Count every line in the following entries where the word "pedidos" appears. Give the count alone.

● EXTRACTED ENTRIES:
****

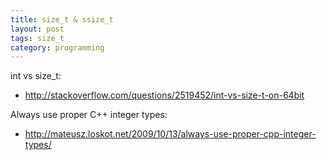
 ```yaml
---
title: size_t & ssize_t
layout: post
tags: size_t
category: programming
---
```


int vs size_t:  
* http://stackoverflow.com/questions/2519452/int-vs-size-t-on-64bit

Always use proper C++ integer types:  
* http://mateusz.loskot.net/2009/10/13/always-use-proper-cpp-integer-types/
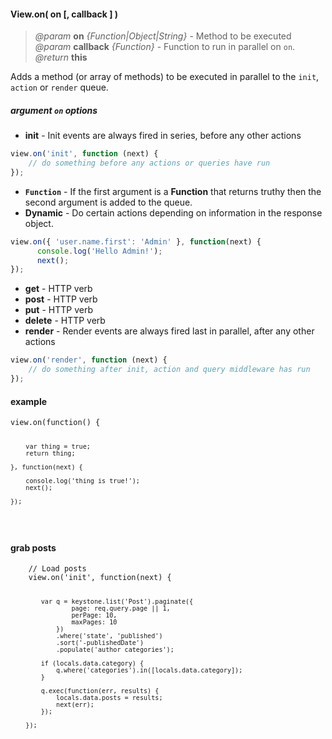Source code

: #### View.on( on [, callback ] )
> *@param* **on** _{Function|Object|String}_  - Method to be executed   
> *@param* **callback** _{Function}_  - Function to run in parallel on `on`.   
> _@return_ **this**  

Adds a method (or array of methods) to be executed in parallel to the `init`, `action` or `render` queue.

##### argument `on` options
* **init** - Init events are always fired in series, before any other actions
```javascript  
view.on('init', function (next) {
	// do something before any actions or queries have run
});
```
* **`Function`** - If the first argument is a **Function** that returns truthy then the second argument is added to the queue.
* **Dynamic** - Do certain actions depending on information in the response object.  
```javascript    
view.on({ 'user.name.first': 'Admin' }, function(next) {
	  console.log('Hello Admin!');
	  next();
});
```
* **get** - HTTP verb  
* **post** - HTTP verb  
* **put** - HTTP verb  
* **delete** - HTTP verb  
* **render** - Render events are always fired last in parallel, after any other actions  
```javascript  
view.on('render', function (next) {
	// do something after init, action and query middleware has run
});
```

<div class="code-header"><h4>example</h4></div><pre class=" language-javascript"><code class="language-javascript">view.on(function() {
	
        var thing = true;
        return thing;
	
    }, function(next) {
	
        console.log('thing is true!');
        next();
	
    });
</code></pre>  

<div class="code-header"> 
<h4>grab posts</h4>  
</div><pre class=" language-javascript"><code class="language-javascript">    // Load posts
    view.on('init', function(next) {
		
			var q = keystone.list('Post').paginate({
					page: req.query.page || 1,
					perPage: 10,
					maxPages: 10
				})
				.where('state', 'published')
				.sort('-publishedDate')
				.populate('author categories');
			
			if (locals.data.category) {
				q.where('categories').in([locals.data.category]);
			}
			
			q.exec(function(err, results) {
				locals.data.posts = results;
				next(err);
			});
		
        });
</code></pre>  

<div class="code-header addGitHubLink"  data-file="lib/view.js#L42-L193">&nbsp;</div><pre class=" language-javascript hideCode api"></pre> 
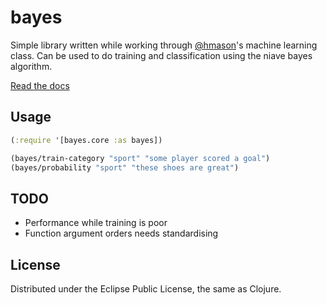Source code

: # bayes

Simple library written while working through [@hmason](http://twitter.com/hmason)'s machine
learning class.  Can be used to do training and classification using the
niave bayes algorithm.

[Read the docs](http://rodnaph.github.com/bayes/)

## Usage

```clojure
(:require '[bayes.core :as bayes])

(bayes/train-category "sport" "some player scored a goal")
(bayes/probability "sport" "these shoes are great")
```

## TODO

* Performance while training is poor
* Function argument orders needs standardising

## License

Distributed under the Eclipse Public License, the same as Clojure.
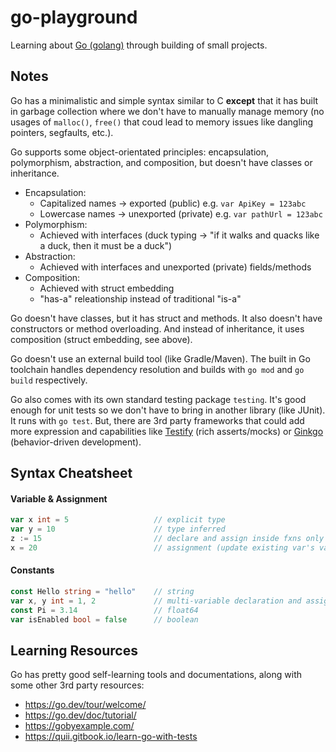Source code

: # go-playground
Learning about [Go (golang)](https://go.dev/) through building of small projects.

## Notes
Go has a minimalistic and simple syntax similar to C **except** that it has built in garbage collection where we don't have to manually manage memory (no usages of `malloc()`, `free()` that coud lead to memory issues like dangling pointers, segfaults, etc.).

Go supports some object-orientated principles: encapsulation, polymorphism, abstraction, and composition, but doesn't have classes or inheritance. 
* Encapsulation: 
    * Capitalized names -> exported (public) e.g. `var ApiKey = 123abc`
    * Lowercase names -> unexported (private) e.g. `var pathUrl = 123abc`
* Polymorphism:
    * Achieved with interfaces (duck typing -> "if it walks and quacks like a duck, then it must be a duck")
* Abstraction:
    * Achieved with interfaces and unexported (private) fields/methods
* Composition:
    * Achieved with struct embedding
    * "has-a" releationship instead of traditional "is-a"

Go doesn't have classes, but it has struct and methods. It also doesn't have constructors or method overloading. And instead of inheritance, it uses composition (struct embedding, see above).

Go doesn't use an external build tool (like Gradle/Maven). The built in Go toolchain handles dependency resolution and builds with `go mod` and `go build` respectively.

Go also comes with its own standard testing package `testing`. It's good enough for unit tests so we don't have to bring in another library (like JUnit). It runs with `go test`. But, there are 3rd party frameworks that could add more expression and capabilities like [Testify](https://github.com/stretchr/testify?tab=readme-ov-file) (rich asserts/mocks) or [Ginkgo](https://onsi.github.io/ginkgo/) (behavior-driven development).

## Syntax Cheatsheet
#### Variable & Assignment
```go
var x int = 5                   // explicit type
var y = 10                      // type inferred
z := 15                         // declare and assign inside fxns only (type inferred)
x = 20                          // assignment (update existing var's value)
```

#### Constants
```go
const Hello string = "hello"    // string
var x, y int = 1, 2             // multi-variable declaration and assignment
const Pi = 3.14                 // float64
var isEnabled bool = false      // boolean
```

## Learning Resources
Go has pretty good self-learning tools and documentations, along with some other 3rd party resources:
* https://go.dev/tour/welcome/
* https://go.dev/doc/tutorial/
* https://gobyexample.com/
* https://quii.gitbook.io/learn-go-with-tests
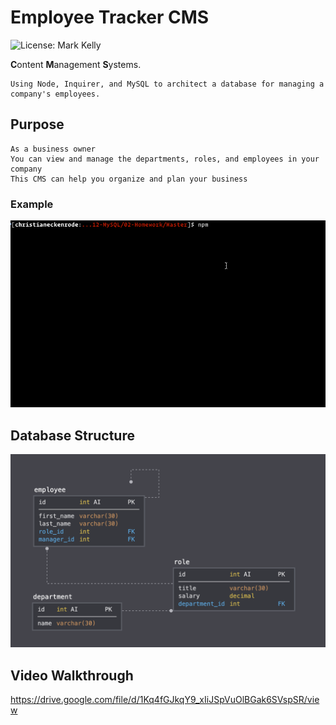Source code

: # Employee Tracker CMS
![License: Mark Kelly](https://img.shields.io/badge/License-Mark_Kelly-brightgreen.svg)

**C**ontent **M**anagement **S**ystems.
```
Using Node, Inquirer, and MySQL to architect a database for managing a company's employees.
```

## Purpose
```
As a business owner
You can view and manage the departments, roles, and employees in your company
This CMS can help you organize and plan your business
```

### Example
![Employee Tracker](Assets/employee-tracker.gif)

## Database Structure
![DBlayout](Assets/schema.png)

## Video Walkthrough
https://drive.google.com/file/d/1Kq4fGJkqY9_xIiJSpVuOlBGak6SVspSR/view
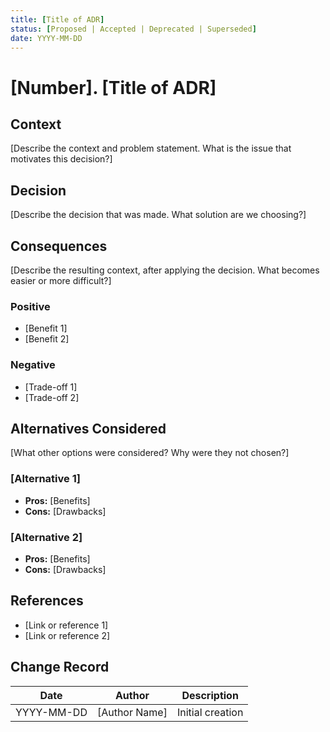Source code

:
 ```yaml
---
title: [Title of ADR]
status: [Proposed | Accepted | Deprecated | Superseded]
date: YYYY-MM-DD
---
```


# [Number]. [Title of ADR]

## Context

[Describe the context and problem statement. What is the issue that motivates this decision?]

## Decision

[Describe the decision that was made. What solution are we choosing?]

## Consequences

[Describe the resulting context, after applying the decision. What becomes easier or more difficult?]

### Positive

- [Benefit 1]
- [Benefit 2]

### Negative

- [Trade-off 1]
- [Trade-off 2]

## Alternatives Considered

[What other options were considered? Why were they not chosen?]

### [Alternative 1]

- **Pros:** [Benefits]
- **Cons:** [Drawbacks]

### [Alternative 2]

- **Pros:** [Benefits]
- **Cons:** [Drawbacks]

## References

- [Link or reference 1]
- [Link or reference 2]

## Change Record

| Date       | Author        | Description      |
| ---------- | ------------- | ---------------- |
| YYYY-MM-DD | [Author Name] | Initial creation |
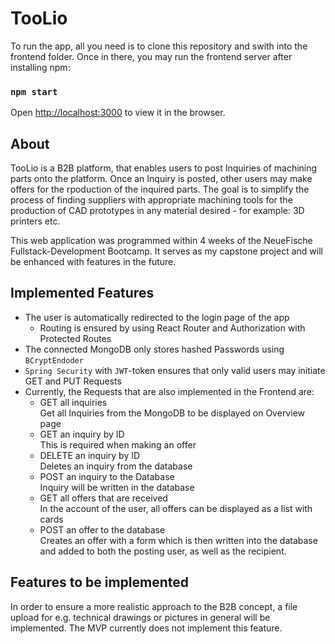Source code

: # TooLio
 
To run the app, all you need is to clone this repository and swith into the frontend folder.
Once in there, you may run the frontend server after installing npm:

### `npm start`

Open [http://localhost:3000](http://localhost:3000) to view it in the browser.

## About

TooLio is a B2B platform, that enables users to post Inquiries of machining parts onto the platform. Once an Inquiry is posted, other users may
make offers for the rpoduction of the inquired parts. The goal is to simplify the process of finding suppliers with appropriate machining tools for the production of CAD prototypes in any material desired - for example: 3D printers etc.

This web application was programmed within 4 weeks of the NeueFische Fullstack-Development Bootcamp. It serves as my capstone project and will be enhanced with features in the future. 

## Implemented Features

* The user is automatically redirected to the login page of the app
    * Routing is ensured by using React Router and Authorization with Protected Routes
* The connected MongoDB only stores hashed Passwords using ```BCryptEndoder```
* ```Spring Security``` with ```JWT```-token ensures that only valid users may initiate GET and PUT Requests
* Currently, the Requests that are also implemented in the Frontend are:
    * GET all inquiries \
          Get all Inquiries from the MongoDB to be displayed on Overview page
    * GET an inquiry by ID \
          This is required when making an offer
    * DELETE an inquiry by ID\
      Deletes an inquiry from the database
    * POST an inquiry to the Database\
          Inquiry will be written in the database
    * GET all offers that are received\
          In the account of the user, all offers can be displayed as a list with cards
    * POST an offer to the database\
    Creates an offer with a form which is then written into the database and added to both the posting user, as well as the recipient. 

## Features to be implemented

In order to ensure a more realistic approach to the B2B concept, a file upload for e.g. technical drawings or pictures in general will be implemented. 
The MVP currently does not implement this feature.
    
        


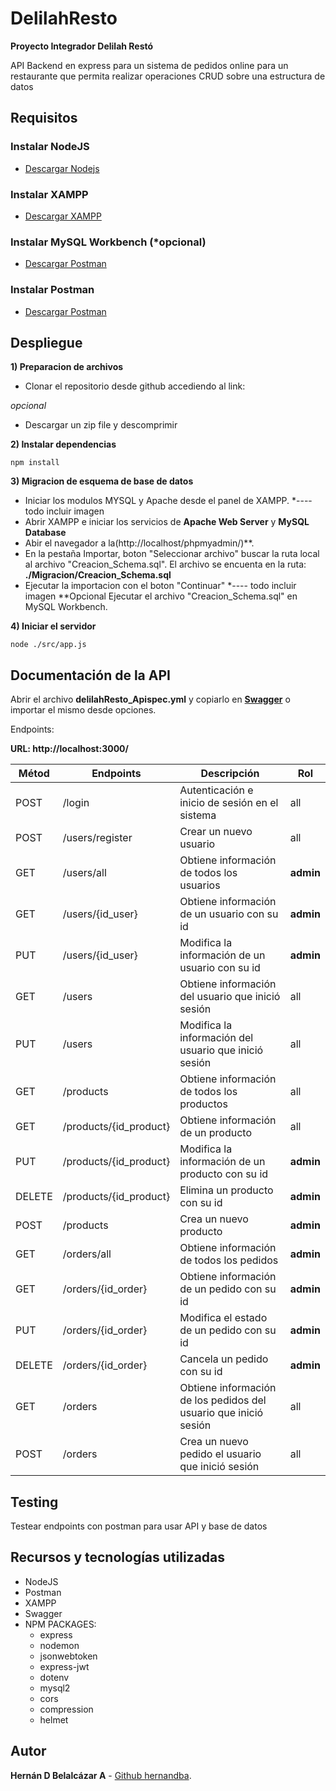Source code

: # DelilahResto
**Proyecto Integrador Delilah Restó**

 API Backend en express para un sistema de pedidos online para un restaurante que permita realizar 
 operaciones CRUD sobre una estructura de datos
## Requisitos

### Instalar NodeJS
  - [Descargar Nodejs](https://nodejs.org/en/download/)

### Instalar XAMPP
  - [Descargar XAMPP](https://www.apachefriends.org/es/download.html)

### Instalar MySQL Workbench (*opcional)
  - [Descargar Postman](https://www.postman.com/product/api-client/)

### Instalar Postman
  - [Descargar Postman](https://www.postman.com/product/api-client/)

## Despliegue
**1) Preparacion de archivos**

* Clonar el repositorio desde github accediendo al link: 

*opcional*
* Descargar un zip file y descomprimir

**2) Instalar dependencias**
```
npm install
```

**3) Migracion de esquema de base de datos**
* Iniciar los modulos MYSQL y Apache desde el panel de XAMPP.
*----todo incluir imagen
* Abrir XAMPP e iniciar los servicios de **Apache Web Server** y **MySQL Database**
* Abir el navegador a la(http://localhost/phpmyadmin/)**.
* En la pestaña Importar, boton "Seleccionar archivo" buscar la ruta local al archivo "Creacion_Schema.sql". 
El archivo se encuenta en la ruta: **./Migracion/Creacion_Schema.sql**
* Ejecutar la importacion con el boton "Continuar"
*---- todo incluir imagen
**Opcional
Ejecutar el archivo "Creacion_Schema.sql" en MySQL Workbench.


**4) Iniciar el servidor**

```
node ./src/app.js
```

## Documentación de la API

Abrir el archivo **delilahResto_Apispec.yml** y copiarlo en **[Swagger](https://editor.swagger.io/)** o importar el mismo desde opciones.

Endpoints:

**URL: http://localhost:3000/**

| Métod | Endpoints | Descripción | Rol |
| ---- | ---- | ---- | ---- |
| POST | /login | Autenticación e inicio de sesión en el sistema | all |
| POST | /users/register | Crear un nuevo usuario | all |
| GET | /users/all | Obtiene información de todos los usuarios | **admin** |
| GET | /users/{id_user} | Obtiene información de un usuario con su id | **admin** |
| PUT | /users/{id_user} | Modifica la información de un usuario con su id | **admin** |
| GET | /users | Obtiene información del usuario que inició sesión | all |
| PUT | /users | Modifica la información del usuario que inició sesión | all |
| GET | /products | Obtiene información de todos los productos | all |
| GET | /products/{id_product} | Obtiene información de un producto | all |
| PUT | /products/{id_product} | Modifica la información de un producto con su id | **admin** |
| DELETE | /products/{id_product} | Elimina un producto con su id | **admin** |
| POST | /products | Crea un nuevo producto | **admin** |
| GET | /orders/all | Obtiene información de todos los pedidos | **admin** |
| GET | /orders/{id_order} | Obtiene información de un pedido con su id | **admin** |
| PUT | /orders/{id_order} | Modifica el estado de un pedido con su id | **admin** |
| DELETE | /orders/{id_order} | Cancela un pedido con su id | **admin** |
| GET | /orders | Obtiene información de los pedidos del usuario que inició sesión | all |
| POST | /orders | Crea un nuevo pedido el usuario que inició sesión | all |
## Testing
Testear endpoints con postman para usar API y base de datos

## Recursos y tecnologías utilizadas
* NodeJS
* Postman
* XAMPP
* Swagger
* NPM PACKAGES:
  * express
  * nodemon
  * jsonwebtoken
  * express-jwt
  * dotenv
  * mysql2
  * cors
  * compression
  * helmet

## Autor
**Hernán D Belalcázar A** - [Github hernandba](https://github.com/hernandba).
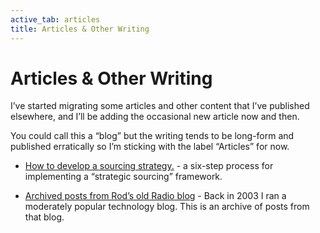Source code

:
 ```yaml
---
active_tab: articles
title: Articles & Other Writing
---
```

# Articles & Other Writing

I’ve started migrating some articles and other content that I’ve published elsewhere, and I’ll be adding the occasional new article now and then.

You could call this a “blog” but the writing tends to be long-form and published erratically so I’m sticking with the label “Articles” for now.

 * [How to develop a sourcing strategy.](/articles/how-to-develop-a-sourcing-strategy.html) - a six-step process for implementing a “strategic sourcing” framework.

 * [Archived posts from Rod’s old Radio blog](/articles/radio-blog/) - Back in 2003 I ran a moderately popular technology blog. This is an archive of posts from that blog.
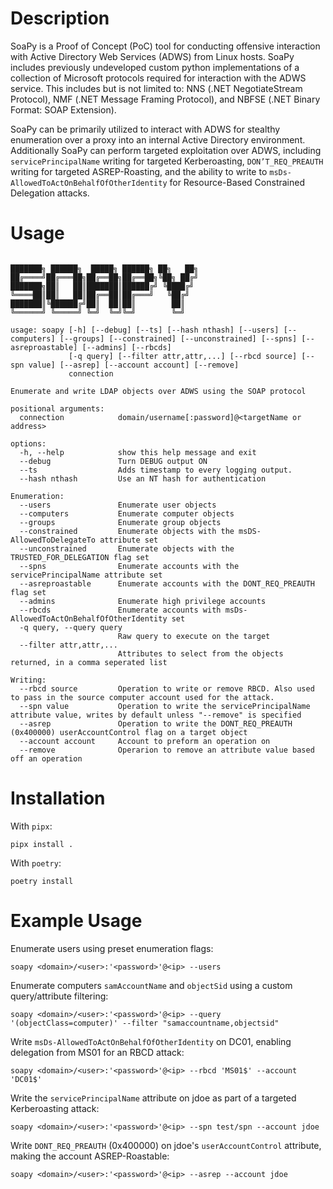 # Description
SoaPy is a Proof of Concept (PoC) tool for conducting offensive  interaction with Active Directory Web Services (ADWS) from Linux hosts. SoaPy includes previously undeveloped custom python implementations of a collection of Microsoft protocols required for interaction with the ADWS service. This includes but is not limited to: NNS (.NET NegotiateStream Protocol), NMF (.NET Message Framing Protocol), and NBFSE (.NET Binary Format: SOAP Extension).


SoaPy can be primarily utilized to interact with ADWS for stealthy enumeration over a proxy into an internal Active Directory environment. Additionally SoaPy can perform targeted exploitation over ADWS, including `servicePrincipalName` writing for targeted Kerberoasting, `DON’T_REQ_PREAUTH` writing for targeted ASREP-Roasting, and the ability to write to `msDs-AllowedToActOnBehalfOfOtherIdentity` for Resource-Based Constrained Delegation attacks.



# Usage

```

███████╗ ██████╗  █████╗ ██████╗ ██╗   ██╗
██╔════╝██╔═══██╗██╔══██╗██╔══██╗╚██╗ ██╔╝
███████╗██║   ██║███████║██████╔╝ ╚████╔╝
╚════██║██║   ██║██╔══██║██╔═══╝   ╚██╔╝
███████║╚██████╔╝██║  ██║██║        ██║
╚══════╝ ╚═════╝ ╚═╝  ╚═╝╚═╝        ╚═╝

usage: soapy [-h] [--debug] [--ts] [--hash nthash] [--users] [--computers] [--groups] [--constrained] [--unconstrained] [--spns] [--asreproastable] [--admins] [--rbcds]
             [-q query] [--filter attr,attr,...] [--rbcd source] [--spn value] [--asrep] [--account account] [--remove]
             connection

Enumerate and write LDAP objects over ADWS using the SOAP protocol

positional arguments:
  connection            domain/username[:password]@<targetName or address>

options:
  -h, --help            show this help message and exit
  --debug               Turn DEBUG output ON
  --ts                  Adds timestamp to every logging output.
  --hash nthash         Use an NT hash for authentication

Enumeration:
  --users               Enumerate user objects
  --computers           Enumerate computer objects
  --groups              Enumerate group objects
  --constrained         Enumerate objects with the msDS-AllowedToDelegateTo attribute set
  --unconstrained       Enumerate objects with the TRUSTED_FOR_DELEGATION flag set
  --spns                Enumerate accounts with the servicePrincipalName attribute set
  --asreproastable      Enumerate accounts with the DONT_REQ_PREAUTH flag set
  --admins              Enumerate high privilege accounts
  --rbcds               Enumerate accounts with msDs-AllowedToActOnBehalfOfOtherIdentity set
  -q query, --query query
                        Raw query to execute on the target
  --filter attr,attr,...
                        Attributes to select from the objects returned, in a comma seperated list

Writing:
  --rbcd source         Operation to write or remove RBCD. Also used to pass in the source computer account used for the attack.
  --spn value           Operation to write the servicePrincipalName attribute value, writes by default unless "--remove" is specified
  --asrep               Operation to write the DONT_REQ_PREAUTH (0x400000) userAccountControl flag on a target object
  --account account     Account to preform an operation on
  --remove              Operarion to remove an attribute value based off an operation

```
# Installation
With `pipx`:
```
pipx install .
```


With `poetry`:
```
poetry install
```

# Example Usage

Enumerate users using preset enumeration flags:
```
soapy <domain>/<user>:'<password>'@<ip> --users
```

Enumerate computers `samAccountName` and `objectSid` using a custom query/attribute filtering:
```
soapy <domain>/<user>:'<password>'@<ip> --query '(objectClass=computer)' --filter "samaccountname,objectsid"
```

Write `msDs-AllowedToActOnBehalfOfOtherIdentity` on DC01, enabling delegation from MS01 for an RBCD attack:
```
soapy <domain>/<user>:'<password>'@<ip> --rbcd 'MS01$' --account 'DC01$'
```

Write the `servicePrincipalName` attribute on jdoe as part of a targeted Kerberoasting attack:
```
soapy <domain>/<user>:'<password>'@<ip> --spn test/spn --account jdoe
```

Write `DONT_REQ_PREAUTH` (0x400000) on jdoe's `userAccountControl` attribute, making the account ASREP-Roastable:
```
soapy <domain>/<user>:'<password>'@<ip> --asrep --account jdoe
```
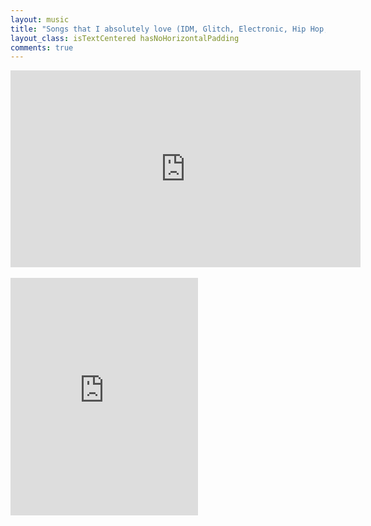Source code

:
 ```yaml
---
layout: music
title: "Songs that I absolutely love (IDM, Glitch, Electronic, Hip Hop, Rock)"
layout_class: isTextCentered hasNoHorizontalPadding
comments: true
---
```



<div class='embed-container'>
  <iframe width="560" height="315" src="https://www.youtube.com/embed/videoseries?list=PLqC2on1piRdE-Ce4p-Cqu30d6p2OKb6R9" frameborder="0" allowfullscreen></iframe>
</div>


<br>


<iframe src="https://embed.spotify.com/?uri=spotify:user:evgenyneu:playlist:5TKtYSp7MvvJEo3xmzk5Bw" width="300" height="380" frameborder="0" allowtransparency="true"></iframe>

****

● WRITTEN RESPONSE: 3